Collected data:
※

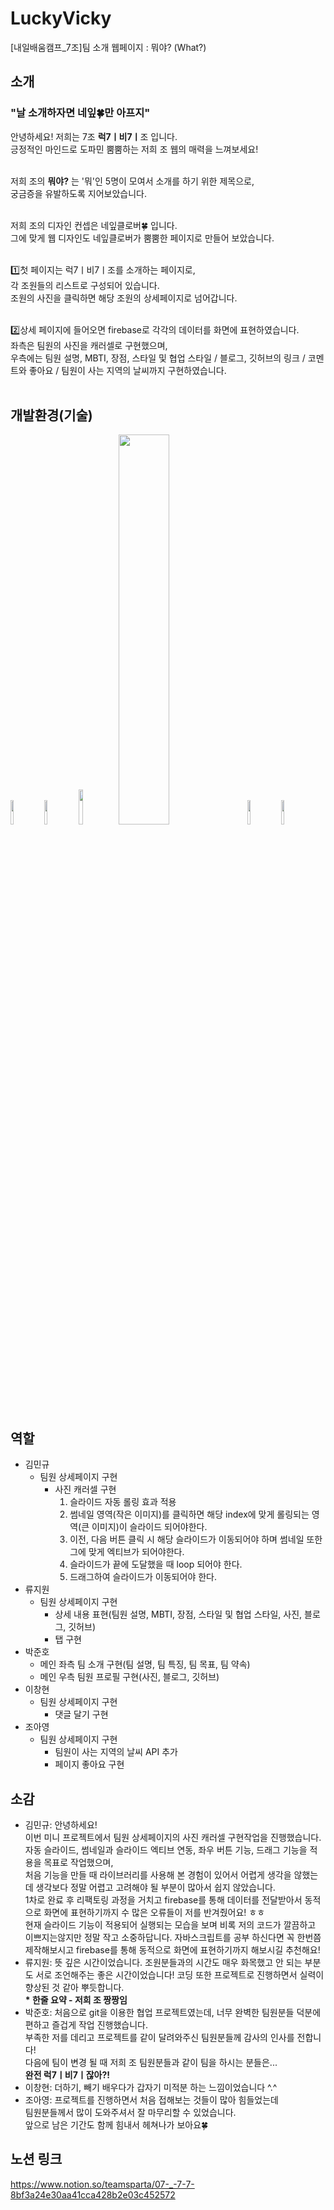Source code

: # LuckyVicky
[내일배움캠프_7조]팀 소개 웹페이지 : 뭐야? (What?)

## 소개
### "날 소개하자면 네잎🍀만 아프지"
안녕하세요! 저희는 7조 <b>럭7ㅣ비7ㅣ</b>조 입니다.<br>
긍정적인 마인드로 도파민 뿜뿜하는 저희 조 웹의 매력을 느껴보세요!<br><br>

저희 조의 <b>뭐야?</b> 는 '뭐'인 5명이 모여서 소개를 하기 위한 제목으로,<br>
궁금증을 유발하도록 지어보았습니다.<br><br>

저희 조의 디자인 컨셉은 네잎클로버🍀 입니다.<br>
그에 맞게 웹 디자인도 네잎클로버가 뿜뿜한 페이지로 만들어 보았습니다.<br><br>

1️⃣첫 페이지는 럭7ㅣ비7ㅣ조를 소개하는 페이지로,<br>
각 조원들의 리스트로 구성되어 있습니다.<br>
조원의 사진을 클릭하면 해당 조원의 상세페이지로 넘어갑니다.<br><br>

2️⃣상세 페이지에 들어오면 firebase로 각각의 데이터를 화면에 표현하였습니다.<br>
좌측은 팀원의 사진을 캐러셀로 구현했으며,<br>
우측에는 팀원 설명, MBTI, 장점, 스타일 및 협업 스타일 / 블로그, 깃허브의 링크 / 코멘트와 좋아요 / 팀원이 사는 지역의 날씨까지 구현하였습니다.<br><br>

## 개발환경(기술)
<img src="https://uxwing.com/wp-content/themes/uxwing/download/brands-and-social-media/html-icon.png" width="10%">
<img src="https://cdn.worldvectorlogo.com/logos/javascript-1.svg" width="10%">
<img src="https://upload.wikimedia.org/wikipedia/commons/6/62/CSS3_logo.svg" width="12%">
<img src="https://encrypted-tbn0.gstatic.com/images?q=tbn:ANd9GcSiotX3iOA2NNNQFLlN2C-cunD_LtBuVXtBww&s" width="40%">
<img src="https://cdn.icon-icons.com/icons2/2107/PNG/512/file_type_vscode_icon_130084.png" width="10%">
<img src="https://static-00.iconduck.com/assets.00/apps-figma-icon-2048x2048-ctjj5ab7.png" width="10%">

## 역할
- 김민규
    - 팀원 상세페이지 구현
        - 사진 캐러셀 구현
            1. 슬라이드 자동 롤링 효과 적용
            2. 썸네일 영역(작은 이미지)를 클릭하면 해당 index에 맞게 롤링되는 영역(큰 이미지)이 슬라이드 되어야한다.
            3. 이전, 다음 버튼 클릭 시 해당 슬라이드가 이동되어야 하며 썸네일 또한 그에 맞게 엑티브가 되어야한다.
            5. 슬라이드가 끝에 도달했을 때 loop 되어야 한다.
            6. 드래그하여 슬라이드가 이동되어야 한다.
- 류지원
    - 팀원 상세페이지 구현
        - 상세 내용 표현(팀원 설명, MBTI, 장점, 스타일 및 협업 스타일, 사진, 블로그, 깃허브)
        - 탭 구현
- 박준호
    - 메인 좌측 팀 소개 구현(팀 설명, 팀 특징, 팀 목표, 팀 약속)
    - 메인 우측 팀원 프로필 구현(사진, 블로그, 깃허브)
- 이창현
    - 팀원 상세페이지 구현
        - 댓글 달기 구현
- 조아영
    - 팀원 상세페이지 구현
        - 팀원이 사는 지역의 날씨 API 추가
        - 페이지 좋아요 구현

## 소감
- 김민규: 안녕하세요!<br>
이번 미니 프로젝트에서 팀원 상세페이지의 사진 캐러셀 구현작업을 진행했습니다.<br>
자동 슬라이드, 썸네일과 슬라이드 엑티브 연동, 좌우 버튼 기능, 드래그 기능을 적용을 목표로 작업했으며,<br>
처음 기능을 만들 때 라이브러리를 사용해 본 경험이 있어서 어렵게 생각을 않했는데 생각보다 정말 어렵고 고려해야 될 부분이 많아서 쉽지 않았습니다.<br>
1차로 완료 후 리팩토링 과정을 거치고 firebase를 통해 데이터를 전달받아서 동적으로 화면에 표현하기까지 수 많은 오류들이 저를 반겨줬어요! ㅎㅎ<br>
현재 슬라이드 기능이 적용되어 실행되는 모습을 보며 비록 저의 코드가 깔끔하고 이쁘지는않지만 정말 작고 소중하답니다. 자바스크립트를 공부 하신다면 꼭 한번쯤 제작해보시고 firebase를 통해 동적으로 화면에 표현하기까지 해보시길 추천해요!
- 류지원: 뜻 깊은 시간이었습니다. 조원분들과의 시간도 매우 화목했고 안 되는 부분도 서로 조언해주는 좋은 시간이었습니다! 코딩 또한 프로젝트로 진행하면서 실력이 향상된 것 같아 뿌듯합니다.
<br><b>* 한줄 요약 - 저희 조 짱짱임</b>
- 박준호: 처음으로 git을 이용한 협업 프로젝트였는데, 너무 완벽한 팀원분들 덕분에 편하고 즐겁게 작업 진행했습니다.<br>
부족한 저를 데리고 프로젝트를 같이 달려와주신 팀원분들께 감사의 인사를 전합니다!<br>
다음에 팀이 변경 될 때 저희 조 팀원분들과 같이 팀을 하시는 분들은...<br>
<b>완전 럭7ㅣ비7ㅣ잖아?!</b>
- 이창현: 더하기, 빼기 배우다가 갑자기 미적분 하는 느낌이었습니다 ^.^
- 조아영: 프로젝트를 진행하면서 처음 접해보는 것들이 많아 힘들었는데<br>
팀원분들께서 많이 도와주셔서 잘 마무리할 수 있었습니다.<br>
앞으로 남은 기간도 함께 힘내서 헤쳐나가 보아요🍀

## 노션 링크
https://www.notion.so/teamsparta/07-_-7-7-8bf3a24e30aa41cca428b2e03c452572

※

The answer must be the line containing "- 페이지 좋아요 구현" and every line after it to the end of the data, exactly as written.

        - 페이지 좋아요 구현

## 소감
- 김민규: 안녕하세요!<br>
이번 미니 프로젝트에서 팀원 상세페이지의 사진 캐러셀 구현작업을 진행했습니다.<br>
자동 슬라이드, 썸네일과 슬라이드 엑티브 연동, 좌우 버튼 기능, 드래그 기능을 적용을 목표로 작업했으며,<br>
처음 기능을 만들 때 라이브러리를 사용해 본 경험이 있어서 어렵게 생각을 않했는데 생각보다 정말 어렵고 고려해야 될 부분이 많아서 쉽지 않았습니다.<br>
1차로 완료 후 리팩토링 과정을 거치고 firebase를 통해 데이터를 전달받아서 동적으로 화면에 표현하기까지 수 많은 오류들이 저를 반겨줬어요! ㅎㅎ<br>
현재 슬라이드 기능이 적용되어 실행되는 모습을 보며 비록 저의 코드가 깔끔하고 이쁘지는않지만 정말 작고 소중하답니다. 자바스크립트를 공부 하신다면 꼭 한번쯤 제작해보시고 firebase를 통해 동적으로 화면에 표현하기까지 해보시길 추천해요!
- 류지원: 뜻 깊은 시간이었습니다. 조원분들과의 시간도 매우 화목했고 안 되는 부분도 서로 조언해주는 좋은 시간이었습니다! 코딩 또한 프로젝트로 진행하면서 실력이 향상된 것 같아 뿌듯합니다.
<br><b>* 한줄 요약 - 저희 조 짱짱임</b>
- 박준호: 처음으로 git을 이용한 협업 프로젝트였는데, 너무 완벽한 팀원분들 덕분에 편하고 즐겁게 작업 진행했습니다.<br>
부족한 저를 데리고 프로젝트를 같이 달려와주신 팀원분들께 감사의 인사를 전합니다!<br>
다음에 팀이 변경 될 때 저희 조 팀원분들과 같이 팀을 하시는 분들은...<br>
<b>완전 럭7ㅣ비7ㅣ잖아?!</b>
- 이창현: 더하기, 빼기 배우다가 갑자기 미적분 하는 느낌이었습니다 ^.^
- 조아영: 프로젝트를 진행하면서 처음 접해보는 것들이 많아 힘들었는데<br>
팀원분들께서 많이 도와주셔서 잘 마무리할 수 있었습니다.<br>
앞으로 남은 기간도 함께 힘내서 헤쳐나가 보아요🍀

## 노션 링크
https://www.notion.so/teamsparta/07-_-7-7-8bf3a24e30aa41cca428b2e03c452572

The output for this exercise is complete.